Lentamente, em rotação muito baixa, a fita registrava o diálogo, enquanto Rafael, de ôlho colado na objetiva 16mm, filmava a intensa movimentação da mulher. Um dos pontos básicos do plano terapêutico do médico residia no mútuo conhecimento das personalidades. Se Diana conhecia a fundo hábitos, fraquezas e temperamento de Maria de Lara, esta deveria conhecer a outra. Os mistérios do inconsciente – quem sabe? – deixariam de o ser, com a objetividade do consciente. Era imprescindível que Lara conhecesse Diana. Rafael baixou a máquina, encostou-a numa pilha de livros e fitou a jovem. Depois de tudo, Diana teria de voltar ao seu mundo desconhecido.
CORTA PARA:
CENA 2 - RIO DE JANEIRO - CASA DE DUDA - SALA DE JANTAR - INT. - DIA.
O pano de xadrez cobria a pequena mesa quadrada, na qual Duda tomava o desjejum. Do outro lado, encoberta pelo jornal aberto diante do rosto, Ritinha lia. Duda fixava a manchete do dia.
RITINHA - (mastigando um biscoito, leu em voz alta) ”Após a reunião de ontem, a diretoria do Flamengo resolveu colocar o passe de Duda á venda. Procurado pela nossa reportagem, um alto dirigente declarou que o espírito de indisciplina do jogador foi o motivo básico que levou o Flamengo a negociar o passe do craque.

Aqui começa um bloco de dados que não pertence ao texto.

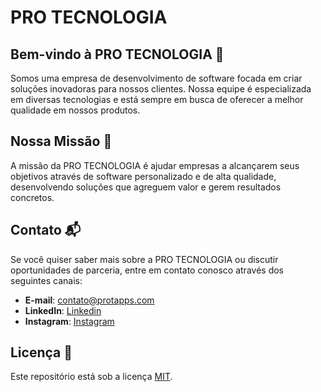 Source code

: # PRO TECNOLOGIA

## Bem-vindo à PRO TECNOLOGIA 🚀

Somos uma empresa de desenvolvimento de software focada em criar soluções inovadoras para nossos clientes. Nossa equipe é especializada em diversas tecnologias e está sempre em busca de oferecer a melhor qualidade em nossos produtos.

## Nossa Missão 🎯

A missão da PRO TECNOLOGIA é ajudar empresas a alcançarem seus objetivos através de software personalizado e de alta qualidade, desenvolvendo soluções que agreguem valor e gerem resultados concretos.

## Contato 📬

Se você quiser saber mais sobre a PRO TECNOLOGIA ou discutir oportunidades de parceria, entre em contato conosco através dos seguintes canais:

- **E-mail**: contato@protapps.com
- **LinkedIn**: [Linkedin](https://www.linkedin.com/company/pro-tecnologia-apps)
- **Instagram**: [Instagram](https://www.instagram.com/protecnologiash)

## Licença 📝

Este repositório está sob a licença [MIT](LICENSE).
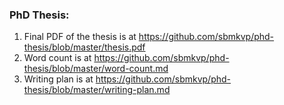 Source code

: ### PhD Thesis:

 1. Final PDF of the thesis is at https://github.com/sbmkvp/phd-thesis/blob/master/thesis.pdf
 2. Word count is at https://github.com/sbmkvp/phd-thesis/blob/master/word-count.md
 3. Writing plan is at https://github.com/sbmkvp/phd-thesis/blob/master/writing-plan.md
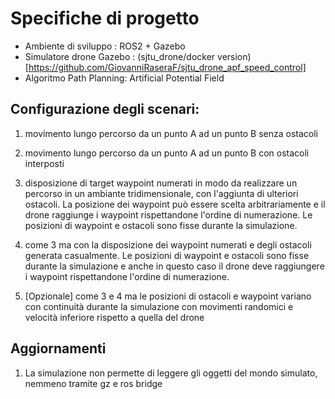 # Specifiche di progetto
- Ambiente di sviluppo : ROS2 + Gazebo
- Simulatore drone Gazebo : (sjtu_drone/docker version)[https://github.com/GiovanniRaseraF/sjtu_drone_apf_speed_control]
- Algoritmo Path Planning: Artificial Potential Field

## Configurazione degli scenari:

1. movimento lungo percorso da un punto A ad un punto B senza ostacoli
2.  movimento lungo percorso da un punto A ad un punto B con ostacoli interposti
3. disposizione di target waypoint numerati in modo da realizzare un percorso in un ambiante tridimensionale,
con l'aggiunta di ulteriori ostacoli. La posizione dei waypoint può essere scelta arbitrariamente e il drone raggiunge i waypoint rispettandone l'ordine di numerazione. Le posizioni di waypoint e ostacoli sono fisse durante la simulazione.
4. come 3 ma con la disposizione dei waypoint numerati e degli ostacoli generata casualmente.  Le posizioni di waypoint e ostacoli sono fisse durante la simulazione e anche in questo caso il drone deve raggiungere i waypoint rispettandone l'ordine di numerazione.

5. [Opzionale] come 3 e 4 ma le posizioni di ostacoli e waypoint variano con continuità durante la simulazione con movimenti randomici e velocità inferiore rispetto a quella del drone

## Aggiornamenti
1. La simulazione non permette di leggere gli oggetti del mondo simulato, nemmeno tramite gz e ros bridge
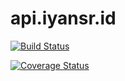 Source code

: # api.iyansr.id


[![Build Status](https://travis-ci.com/iyansr/api.iyansr.id.svg?token=F8VSrBz9Ma1zMws6hEzD&branch=master)](https://travis-ci.com/iyansr/api.iyansr.id)

[![Coverage Status](https://coveralls.io/repos/github/iyansr/api.iyansr.id/badge.svg?branch=master)](https://coveralls.io/github/iyansr/api.iyansr.id?branch=master) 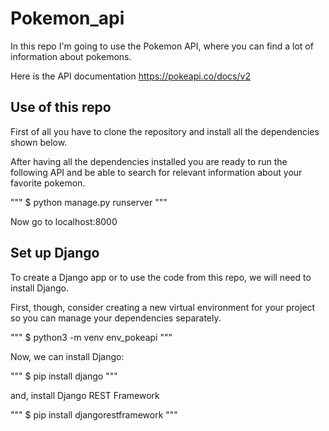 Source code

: # Pokemon_api

In this repo I'm going to use the Pokemon API, where you can find a lot of information about pokemons. 

Here is the API documentation https://pokeapi.co/docs/v2 

## Use of this repo

First of all you have to clone the repository and install all the dependencies shown below.

After having all the dependencies installed you are ready to run the following API and be able to search for relevant information about your favorite pokemon.

"""
$ python manage.py runserver
"""

Now go to localhost:8000

## Set up Django
To create a Django app or to use the code from this repo, we will need to install Django.

First, though, consider creating a new virtual environment for your project so you can manage your dependencies separately.

"""
$ python3 -m venv env_pokeapi
"""

Now, we can install Django: 

"""
$ pip install django
"""

and, install Django REST Framework

"""
$ pip install djangorestframework
"""

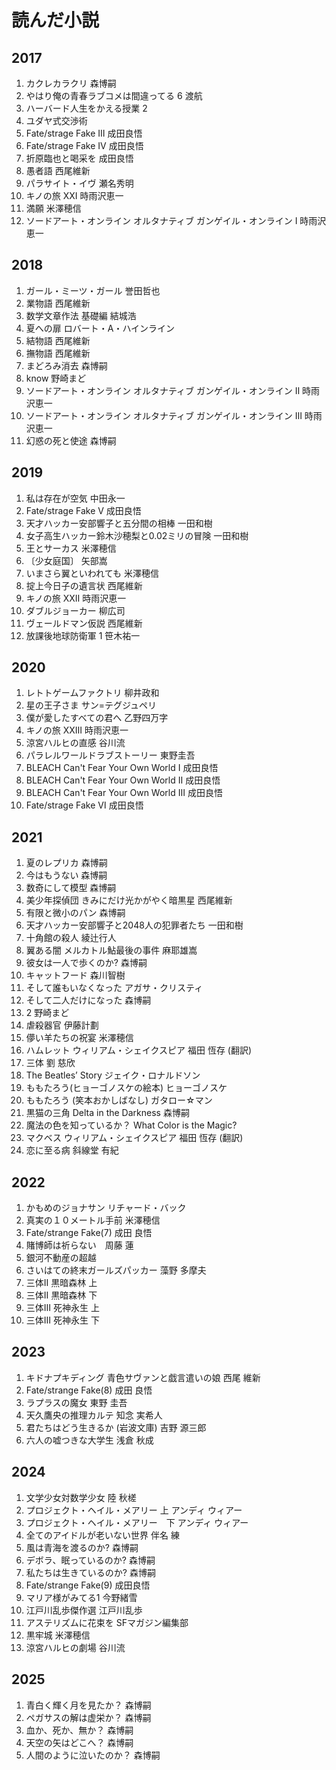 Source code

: # 読んだ小説
## 2017
1. カクレカラクリ 森博嗣
1. やはり俺の青春ラブコメは間違ってる 6 渡航
1. ハーバード人生をかえる授業 2
1. ユダヤ式交渉術
1. Fate/strage Fake Ⅲ 成田良悟
1. Fate/strage Fake Ⅳ 成田良悟
1. 折原臨也と喝采を 成田良悟
1. 愚者語 西尾維新
1. パラサイト・イヴ 瀬名秀明
1. キノの旅 ⅩⅩⅠ 時雨沢恵一
1. 満願 米澤穂信
1. ソードアート・オンライン オルタナティブ ガンゲイル・オンライン Ⅰ 時雨沢恵一
## 2018
1. ガール・ミーツ・ガール 誉田哲也
1. 業物語 西尾維新
1. 数学文章作法 基礎編 結城浩
1. 夏への扉 ロバート・A・ハインライン
1. 結物語 西尾維新
1. 撫物語 西尾維新
1. まどろみ消去 森博嗣
1. know 野崎まど
1. ソードアート・オンライン オルタナティブ ガンゲイル・オンライン Ⅱ 時雨沢恵一
1. ソードアート・オンライン オルタナティブ ガンゲイル・オンライン Ⅲ 時雨沢恵一
1. 幻惑の死と使途 森博嗣
## 2019
1. 私は存在が空気 中田永一
1. Fate/strage Fake Ⅴ 成田良悟
1. 天才ハッカー安部響子と五分間の相棒 一田和樹
1. 女子高生ハッカー鈴木沙穂梨と0.02ミリの冒険 一田和樹
1. 王とサーカス 米澤穂信
1. 〔少女庭国〕 矢部嵩
1. いまさら翼といわれても 米澤穂信
1. 掟上今日子の遺言状 西尾維新
1. キノの旅 ⅩⅩⅡ 時雨沢恵一
1. ダブルジョーカー 柳広司
1. ヴェールドマン仮説 西尾維新
1. 放課後地球防衛軍 1 笹木祐一
## 2020
1. レトトゲームファクトリ 柳井政和
1. 星の王子さま サン=テグジュペリ
1. 僕が愛したすべての君へ 乙野四万字
1. キノの旅 ⅩⅩⅢ 時雨沢恵一
1. 涼宮ハルヒの直感 谷川流
1. パラレルワールドラブストーリー 東野圭吾
1. BLEACH Can't Fear Your Own World Ⅰ 成田良悟
1. BLEACH Can't Fear Your Own World Ⅱ 成田良悟
1. BLEACH Can't Fear Your Own World Ⅲ 成田良悟
1. Fate/strage Fake Ⅵ 成田良悟
## 2021
1. 夏のレプリカ 森博嗣
1. 今はもうない 森博嗣
1. 数奇にして模型 森博嗣
1. 美少年探偵団 きみにだけ光かがやく暗黒星 西尾維新
1. 有限と微小のパン 森博嗣
1. 天才ハッカー安部響子と2048人の犯罪者たち 一田和樹
1. 十角館の殺人 綾辻行人
1. 翼ある闇 メルカトル鮎最後の事件 麻耶雄嵩
1. 彼女は一人で歩くのか? 森博嗣
1. キャットフード 森川智樹
1. そして誰もいなくなった アガサ・クリスティ
1. そして二人だけになった 森博嗣
1. 2 野崎まど
1. 虐殺器官 伊藤計劃
1. 儚い羊たちの祝宴 米澤穂信
1. ハムレット ウィリアム・シェイクスピア 福田 恆存 (翻訳) 
1. 三体 劉 慈欣
1. The Beatles’ Story ジェイク・ロナルドソン
1. ももたろう(ヒョーゴノスケの絵本) ヒョーゴノスケ
1. ももたろう (笑本おかしばなし) ガタロー☆マン
1. 黒猫の三角 Delta in the Darkness 森博嗣
1. 魔法の色を知っているか？ What Color is the Magic?
1. マクベス ウィリアム・シェイクスピア 福田 恆存 (翻訳)
1. 恋に至る病 斜線堂 有紀
## 2022
1. かもめのジョナサン リチャード・バック
1. 真実の１０メートル手前 米澤穂信
1. Fate/strange Fake(7) 成田 良悟
1. 賭博師は祈らない　周藤 蓮
1. 銀河不動産の超越
1. さいはての終末ガールズパッカー 藻野 多摩夫
2. 三体Ⅱ 黒暗森林 上
3. 三体Ⅱ 黒暗森林 下
4. 三体Ⅲ 死神永生 上
5. 三体Ⅲ 死神永生 下
## 2023
1. キドナプキディング 青色サヴァンと戯言遣いの娘 西尾 維新
2. Fate/strange Fake(8) 成田 良悟
3. ラプラスの魔女 東野 圭吾
4. 天久鷹央の推理カルテ 知念 実希人
5. 君たちはどう生きるか (岩波文庫) 吉野 源三郎
6. 六人の嘘つきな大学生 浅倉 秋成
## 2024
1. 文学少女対数学少女 陸 秋槎
2. プロジェクト・ヘイル・メアリー 上 アンディ ウィアー
3. プロジェクト・ヘイル・メアリー　下 アンディ ウィアー
4. 全てのアイドルが老いない世界 伴名 練
5. 風は青海を渡るのか? 森博嗣
6. デボラ、眠っているのか? 森博嗣
7. 私たちは生きているのか? 森博嗣
8. Fate/strange Fake(9) 成田良悟
9. マリア様がみてる1 今野緒雪
10. 江戸川乱歩傑作選 江戸川乱歩
11. アステリズムに花束を SFマガジン編集部
12. 黒牢城 米澤穂信
13. 涼宮ハルヒの劇場 谷川流
## 2025
1. 青白く輝く月を見たか？ 森博嗣
2. ペガサスの解は虚栄か？ 森博嗣
3. 血か、死か、無か？ 森博嗣
4. 天空の矢はどこへ？ 森博嗣
5. 人間のように泣いたのか？ 森博嗣
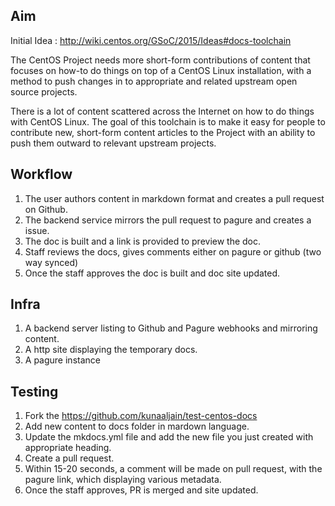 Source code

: ## Aim

Initial Idea : http://wiki.centos.org/GSoC/2015/Ideas#docs-toolchain

The CentOS Project needs more short-form contributions of content that focuses on how-to do things on top of a CentOS Linux installation, with a method to push changes in to appropriate and related upstream open source projects.

There is a lot of content scattered across the Internet on how to do things with CentOS Linux. The goal of this toolchain is to make it easy for people to contribute new, short-form content articles to the Project with an ability to push them outward to relevant upstream projects.

## Workflow 

1. The user authors content in markdown format and creates a pull request on Github.
2. The backend service mirrors the pull request to pagure and creates a issue.
3. The doc is built and a link is provided to preview the doc.
5. Staff reviews the docs, gives comments either on pagure or github (two way synced)
4. Once the staff approves the doc is built and doc site updated.

## Infra

1. A backend server listing to Github and Pagure webhooks and mirroring content.
2. A http site displaying the temporary docs.
3. A pagure instance


## Testing

1. Fork the https://github.com/kunaaljain/test-centos-docs
2. Add new content to docs folder in mardown language.
3. Update the mkdocs.yml file and add the new file you just created with appropriate heading.
4. Create a pull request.
5. Within 15-20 seconds, a comment will be made on pull request, with the pagure link, which displaying various metadata.
6. Once the staff approves, PR is merged and site updated.
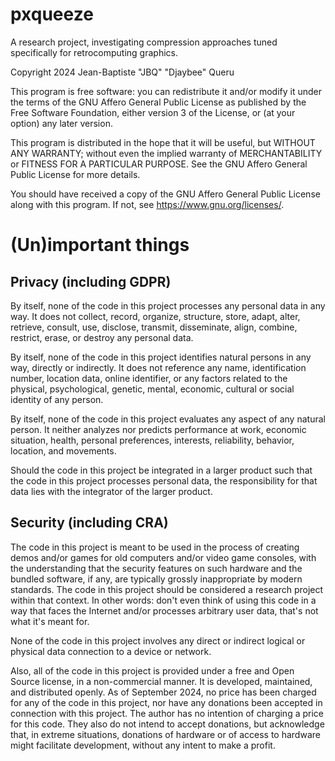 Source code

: # pxqueeze

A research project, investigating compression approaches
tuned specifically for retrocomputing graphics.

Copyright 2024 Jean-Baptiste "JBQ" "Djaybee" Queru

This program is free software: you can redistribute it and/or modify
it under the terms of the GNU Affero General Public License as
published by the Free Software Foundation, either version 3 of the
License, or (at your option) any later version.

This program is distributed in the hope that it will be useful,
but WITHOUT ANY WARRANTY; without even the implied warranty of
MERCHANTABILITY or FITNESS FOR A PARTICULAR PURPOSE.  See the
GNU Affero General Public License for more details.

You should have received a copy of the GNU Affero General Public License
along with this program.  If not, see <https://www.gnu.org/licenses/>.

# (Un)important things

## Privacy (including GDPR)

By itself, none of the code in this project processes any personal
data in any way. It does not collect, record, organize, structure,
store, adapt, alter, retrieve, consult, use, disclose, transmit,
disseminate, align, combine, restrict, erase, or destroy any
personal data.

By itself, none of the code in this project identifies natural
persons in any way, directly or indirectly. It does not reference
any name, identification number, location data, online
identifier, or any factors related to the physical, psychological,
genetic, mental, economic, cultural or social identity of
any person.

By itself, none of the code in this project evaluates any aspect of
any natural person. It neither analyzes nor predicts performance
at work, economic situation, health, personal preferences,
interests, reliability, behavior, location, and movements.

Should the code in this project be integrated in a larger product
such that the code in this project processes personal data, the
responsibility for that data lies with the integrator of the
larger product.

## Security (including CRA)

The code in this project is meant to be used in the process of
creating demos and/or games for old computers and/or video game
consoles, with the understanding that the security features on
such hardware and the bundled software, if any, are typically
grossly inappropriate by modern standards.
The code in this project should be considered a research project
within that context.
In other words: don't even think of using this code in a way
that faces the Internet and/or processes arbitrary user data,
that's not what it's meant for.

None of the code in this project involves any direct or indirect
logical or physical data connection to a device or network.

Also, all of the code in this project is provided under a free
and Open Source license, in a non-commercial manner. It is
developed, maintained, and distributed openly. As of September
2024, no price has been charged for any of the code in this
project, nor have any donations been accepted in connection
with this project. The author has no intention of charging a
price for this code. They also do not intend to accept donations,
but acknowledge that, in extreme situations, donations of
hardware or of access to hardware might facilitate development,
without any intent to make a profit.

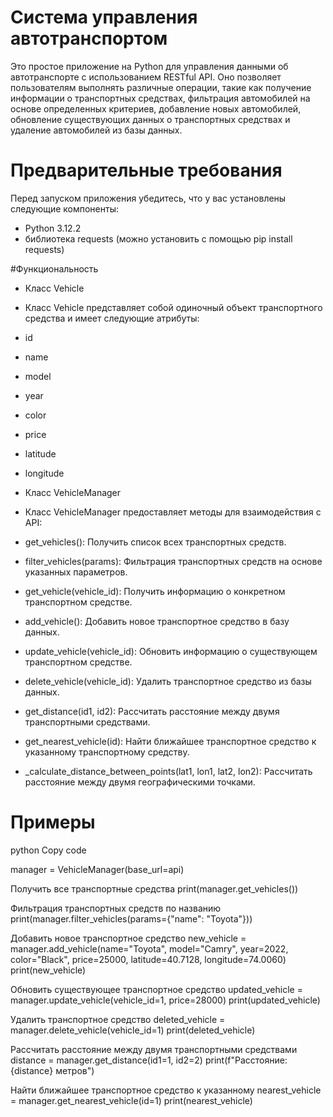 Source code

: # Система управления автотранспортом

Это простое приложение на Python для управления данными об автотранспорте с использованием RESTful API.
Оно позволяет пользователям выполнять различные операции, такие как получение информации о транспортных средствах,
фильтрация автомобилей на основе определенных критериев, добавление новых автомобилей, обновление существующих данных о транспортных средствах и удаление автомобилей из базы данных.

# Предварительные требования

Перед запуском приложения убедитесь, что у вас установлены следующие компоненты:

  - Python 3.12.2
  - библиотека requests (можно установить с помощью pip install requests)

#Функциональность

- Класс Vehicle
- Класс Vehicle представляет собой одиночный объект транспортного средства и имеет следующие атрибуты:

 - id
 - name
 - model
 - year
 - color
 - price
 - latitude
 - longitude
 - Класс VehicleManager

- Класс VehicleManager предоставляет методы для взаимодействия с API:

 - get_vehicles(): Получить список всех транспортных средств.
 - filter_vehicles(params): Фильтрация транспортных средств на основе указанных параметров.
 - get_vehicle(vehicle_id): Получить информацию о конкретном транспортном средстве.
 - add_vehicle(): Добавить новое транспортное средство в базу данных.
 - update_vehicle(vehicle_id): Обновить информацию о существующем транспортном средстве.
 - delete_vehicle(vehicle_id): Удалить транспортное средство из базы данных.
 - get_distance(id1, id2): Рассчитать расстояние между двумя транспортными средствами.
 - get_nearest_vehicle(id): Найти ближайшее транспортное средство к указанному транспортному средству.
 - _calculate_distance_between_points(lat1, lon1, lat2, lon2): Рассчитать расстояние между двумя географическими точками.
   
# Примеры

python 
Copy code

manager = VehicleManager(base_url=api)

Получить все транспортные средства
print(manager.get_vehicles())

Фильтрация транспортных средств по названию
print(manager.filter_vehicles(params={"name": "Toyota"}))

Добавить новое транспортное средство
new_vehicle = manager.add_vehicle(name="Toyota", model="Camry", year=2022, color="Black", price=25000, latitude=40.7128, longitude=74.0060) print(new_vehicle)

Обновить существующее транспортное средство
updated_vehicle = manager.update_vehicle(vehicle_id=1, price=28000) print(updated_vehicle)

Удалить транспортное средство
deleted_vehicle = manager.delete_vehicle(vehicle_id=1) print(deleted_vehicle)

Рассчитать расстояние между двумя транспортными средствами
distance = manager.get_distance(id1=1, id2=2) print(f"Расстояние: {distance} метров")

Найти ближайшее транспортное средство к указанному
nearest_vehicle = manager.get_nearest_vehicle(id=1) print(nearest_vehicle)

Desde que foi revelado pelo clube da Gávea, Duda tem dado origem a diversos casos, tendo sido, inclusive, acusado como responsável pela saída do técnico Fausto Paiva. A venda do passe poderá causar novos problemas no seio da torcida, para a qual Duda continua a ser um ídolo”. (parou de ler e sorriu, sem graça, olhando o rosto entristecido do esposo. Continuou a leitura) “Segundo fontes ligadas ao futebol paulista, o Coríntians estaria interessado na compra do craque rubro-negro. Um emissário poderá chegar ao Rio, nas próximas horas...”
Damião acabara de chegar e ouvira as derradeiras palavras da mulher.
DUDA - Isto é certo, mesmo?
DAMIÃO - No duro. Venho do clube. Deixei os homens do Coríntians lá. Acho bom você dar um pulo até a Gávea. Saber como estão as coisas. Sabe como é... o interesse é seu.
DUDA - (levantando-se) Eu vou. Eu vou. Ritinha, veja o meu paletó.
Saiu acompanhado de Damião.
CORTA PARA:
CENA 3 - RIO DE JANEIRO - SEDE DO FLAMENGO - EXT. - DIA.
O carrão-esporte freou com estardalhaço diante da alta arquibancada do estádio. Duda saltou e atirou as chaves para as mãos do porteiro. Era um velho hábito. Ele se encarregaria de encontrar vaga dentro das instalações do clube. Entrou ligeiro, com Damião em seu encalço. Entrou na sala da direção.
CENA 4 - SEDE DO FLAMENGO - DIRETORIA - INT. - DIA.
DUDA - Licença, seu Moreira...
O homem virou a cabeça e encarou o jogador.
MOREIRA - Estava mesmo te esperando. Sente-se.
DUDA - Eu sei que os diretores do Coríntians estiveram hoje conversando sobre mim...
MOREIRA - Exato. Conversamos muito sobre você. O Flamengo chegou a um entendimento com o Coríntians e seu passe será vendido por 800 mil cruzeiros... (esperou a reação de Duda. O rapaz permaneceu calado) Bem... você receberá 15 por cento, como é de praxe. Os demais detalhes você mesmo acertará com o Coríntians. Eles estão dispostos a facilitar ao máximo sua ida para lá. (Duda sentiu que o pior estava por vir. O dirigente, meio embaraçado, concluiu) O negócio está fechado!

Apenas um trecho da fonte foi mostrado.